- About this exercise:
Repeat exactly the lines below that lie between the line with "[Publish new container" and the line with "For more information, see [*Section*", counting both of those lines as part of the answer.

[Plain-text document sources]
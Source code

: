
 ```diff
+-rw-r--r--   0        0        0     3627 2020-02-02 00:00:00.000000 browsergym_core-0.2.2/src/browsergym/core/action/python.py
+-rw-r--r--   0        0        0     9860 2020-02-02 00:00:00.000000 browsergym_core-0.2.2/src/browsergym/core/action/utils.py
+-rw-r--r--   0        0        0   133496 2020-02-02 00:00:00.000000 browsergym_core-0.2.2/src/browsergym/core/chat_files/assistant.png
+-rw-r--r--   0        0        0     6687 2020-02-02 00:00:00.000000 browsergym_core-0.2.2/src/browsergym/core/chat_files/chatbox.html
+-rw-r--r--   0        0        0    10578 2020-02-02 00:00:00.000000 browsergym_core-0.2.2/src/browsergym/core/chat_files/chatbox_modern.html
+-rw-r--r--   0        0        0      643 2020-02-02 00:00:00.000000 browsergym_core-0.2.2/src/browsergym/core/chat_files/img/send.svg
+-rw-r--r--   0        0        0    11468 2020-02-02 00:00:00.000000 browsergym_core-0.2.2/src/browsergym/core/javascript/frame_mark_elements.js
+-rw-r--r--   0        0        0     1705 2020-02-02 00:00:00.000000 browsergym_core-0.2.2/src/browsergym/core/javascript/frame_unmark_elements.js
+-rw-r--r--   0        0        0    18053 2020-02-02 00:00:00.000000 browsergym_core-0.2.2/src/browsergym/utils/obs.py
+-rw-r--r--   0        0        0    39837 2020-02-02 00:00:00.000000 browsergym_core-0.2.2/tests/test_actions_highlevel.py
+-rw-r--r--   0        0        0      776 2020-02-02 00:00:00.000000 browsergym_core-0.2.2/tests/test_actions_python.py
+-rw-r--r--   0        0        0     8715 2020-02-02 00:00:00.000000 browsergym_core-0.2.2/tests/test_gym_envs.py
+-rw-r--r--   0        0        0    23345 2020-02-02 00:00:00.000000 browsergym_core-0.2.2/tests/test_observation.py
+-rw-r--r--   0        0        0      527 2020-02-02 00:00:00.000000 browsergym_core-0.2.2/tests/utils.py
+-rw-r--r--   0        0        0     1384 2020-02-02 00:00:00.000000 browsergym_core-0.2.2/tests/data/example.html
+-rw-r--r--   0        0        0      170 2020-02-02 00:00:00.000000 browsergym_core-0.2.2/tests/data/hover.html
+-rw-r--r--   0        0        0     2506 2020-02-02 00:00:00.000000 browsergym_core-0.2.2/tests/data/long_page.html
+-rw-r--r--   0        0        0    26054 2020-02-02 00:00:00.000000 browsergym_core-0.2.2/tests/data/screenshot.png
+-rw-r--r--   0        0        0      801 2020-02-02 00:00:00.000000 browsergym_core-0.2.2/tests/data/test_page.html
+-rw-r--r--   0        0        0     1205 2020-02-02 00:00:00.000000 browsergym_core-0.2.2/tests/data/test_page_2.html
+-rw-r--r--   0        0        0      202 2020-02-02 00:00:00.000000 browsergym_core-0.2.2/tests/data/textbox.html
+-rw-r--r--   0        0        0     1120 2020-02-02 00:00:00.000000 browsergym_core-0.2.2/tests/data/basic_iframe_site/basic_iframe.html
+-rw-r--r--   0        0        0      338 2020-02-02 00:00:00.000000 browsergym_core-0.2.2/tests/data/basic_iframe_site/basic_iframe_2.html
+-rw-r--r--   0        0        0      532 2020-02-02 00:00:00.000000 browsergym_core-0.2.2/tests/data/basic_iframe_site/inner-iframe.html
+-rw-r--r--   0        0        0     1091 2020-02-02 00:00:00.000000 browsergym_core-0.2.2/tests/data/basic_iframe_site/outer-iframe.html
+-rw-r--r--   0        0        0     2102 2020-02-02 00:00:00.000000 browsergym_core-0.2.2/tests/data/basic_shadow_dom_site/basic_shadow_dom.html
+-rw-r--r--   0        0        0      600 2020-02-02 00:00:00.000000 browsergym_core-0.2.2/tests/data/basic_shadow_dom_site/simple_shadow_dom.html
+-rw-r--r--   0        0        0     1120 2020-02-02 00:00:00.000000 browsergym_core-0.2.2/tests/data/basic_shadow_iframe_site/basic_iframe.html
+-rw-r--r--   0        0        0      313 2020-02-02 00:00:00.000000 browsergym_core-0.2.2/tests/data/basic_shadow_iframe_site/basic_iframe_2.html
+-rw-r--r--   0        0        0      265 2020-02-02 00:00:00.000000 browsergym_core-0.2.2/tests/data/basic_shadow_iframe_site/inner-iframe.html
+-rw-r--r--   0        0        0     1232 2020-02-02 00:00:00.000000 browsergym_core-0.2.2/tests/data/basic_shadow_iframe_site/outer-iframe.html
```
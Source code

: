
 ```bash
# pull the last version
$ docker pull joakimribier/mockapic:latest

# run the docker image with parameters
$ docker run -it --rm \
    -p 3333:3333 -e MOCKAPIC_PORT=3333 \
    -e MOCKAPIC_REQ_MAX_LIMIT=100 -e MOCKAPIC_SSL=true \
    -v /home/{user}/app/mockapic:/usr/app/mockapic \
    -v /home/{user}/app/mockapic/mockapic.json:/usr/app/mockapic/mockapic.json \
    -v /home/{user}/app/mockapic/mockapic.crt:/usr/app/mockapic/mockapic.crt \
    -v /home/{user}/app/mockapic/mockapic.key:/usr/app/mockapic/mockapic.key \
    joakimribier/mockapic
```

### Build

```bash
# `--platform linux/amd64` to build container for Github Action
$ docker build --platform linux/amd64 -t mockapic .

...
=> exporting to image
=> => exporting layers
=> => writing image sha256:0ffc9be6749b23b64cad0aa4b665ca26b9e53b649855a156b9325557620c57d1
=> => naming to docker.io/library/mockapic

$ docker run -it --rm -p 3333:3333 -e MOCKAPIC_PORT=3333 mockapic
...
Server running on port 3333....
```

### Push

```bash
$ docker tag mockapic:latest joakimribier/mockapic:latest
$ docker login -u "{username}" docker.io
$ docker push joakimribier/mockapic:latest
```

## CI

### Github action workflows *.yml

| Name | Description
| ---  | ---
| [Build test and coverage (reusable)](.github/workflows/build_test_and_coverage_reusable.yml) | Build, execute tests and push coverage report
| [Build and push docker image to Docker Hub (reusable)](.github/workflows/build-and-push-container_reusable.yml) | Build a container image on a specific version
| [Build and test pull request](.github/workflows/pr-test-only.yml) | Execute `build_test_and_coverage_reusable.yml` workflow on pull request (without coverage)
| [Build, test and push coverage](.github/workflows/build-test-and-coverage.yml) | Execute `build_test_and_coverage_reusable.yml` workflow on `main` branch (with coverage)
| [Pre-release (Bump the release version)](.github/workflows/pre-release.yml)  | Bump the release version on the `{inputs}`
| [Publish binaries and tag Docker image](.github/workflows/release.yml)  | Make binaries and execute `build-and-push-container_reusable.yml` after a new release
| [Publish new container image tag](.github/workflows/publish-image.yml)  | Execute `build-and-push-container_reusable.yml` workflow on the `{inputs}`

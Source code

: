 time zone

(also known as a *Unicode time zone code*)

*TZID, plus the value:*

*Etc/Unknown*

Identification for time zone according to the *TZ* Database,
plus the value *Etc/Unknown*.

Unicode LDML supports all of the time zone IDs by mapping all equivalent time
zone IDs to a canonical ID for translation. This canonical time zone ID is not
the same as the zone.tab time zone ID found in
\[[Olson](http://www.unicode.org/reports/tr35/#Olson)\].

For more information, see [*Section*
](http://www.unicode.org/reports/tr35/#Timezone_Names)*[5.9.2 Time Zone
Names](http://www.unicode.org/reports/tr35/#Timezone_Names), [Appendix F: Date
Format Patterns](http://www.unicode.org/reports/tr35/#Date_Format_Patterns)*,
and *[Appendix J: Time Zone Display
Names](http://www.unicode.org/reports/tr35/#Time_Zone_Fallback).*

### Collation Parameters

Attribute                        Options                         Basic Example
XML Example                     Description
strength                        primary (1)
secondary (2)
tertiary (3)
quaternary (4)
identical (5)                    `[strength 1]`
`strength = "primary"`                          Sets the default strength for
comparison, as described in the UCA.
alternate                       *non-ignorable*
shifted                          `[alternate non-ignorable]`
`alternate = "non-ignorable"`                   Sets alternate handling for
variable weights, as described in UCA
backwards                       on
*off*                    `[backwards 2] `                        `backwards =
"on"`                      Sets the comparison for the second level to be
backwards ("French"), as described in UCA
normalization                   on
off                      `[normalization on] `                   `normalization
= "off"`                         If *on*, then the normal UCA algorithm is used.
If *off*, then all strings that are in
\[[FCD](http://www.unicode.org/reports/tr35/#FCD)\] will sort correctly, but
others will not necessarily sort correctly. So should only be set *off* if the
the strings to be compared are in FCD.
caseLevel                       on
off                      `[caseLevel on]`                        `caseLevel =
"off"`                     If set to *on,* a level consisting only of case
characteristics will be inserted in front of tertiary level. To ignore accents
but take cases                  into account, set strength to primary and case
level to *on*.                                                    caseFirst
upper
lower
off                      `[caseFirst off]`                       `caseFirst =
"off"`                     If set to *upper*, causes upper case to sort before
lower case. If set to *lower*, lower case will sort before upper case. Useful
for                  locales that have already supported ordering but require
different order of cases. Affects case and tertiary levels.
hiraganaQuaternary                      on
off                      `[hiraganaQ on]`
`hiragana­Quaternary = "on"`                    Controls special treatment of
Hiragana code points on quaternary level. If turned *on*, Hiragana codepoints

- Response area:
| [Publish new container image tag](.github/workflows/publish-image.yml)  | Execute `build-and-push-container_reusable.yml` workflow on the `{inputs}`

Source code

: time zone

(also known as a *Unicode time zone code*)

*TZID, plus the value:*

*Etc/Unknown*

Identification for time zone according to the *TZ* Database,
plus the value *Etc/Unknown*.

Unicode LDML supports all of the time zone IDs by mapping all equivalent time
zone IDs to a canonical ID for translation. This canonical time zone ID is not
the same as the zone.tab time zone ID found in
\[[Olson](http://www.unicode.org/reports/tr35/#Olson)\].

For more information, see [*Section*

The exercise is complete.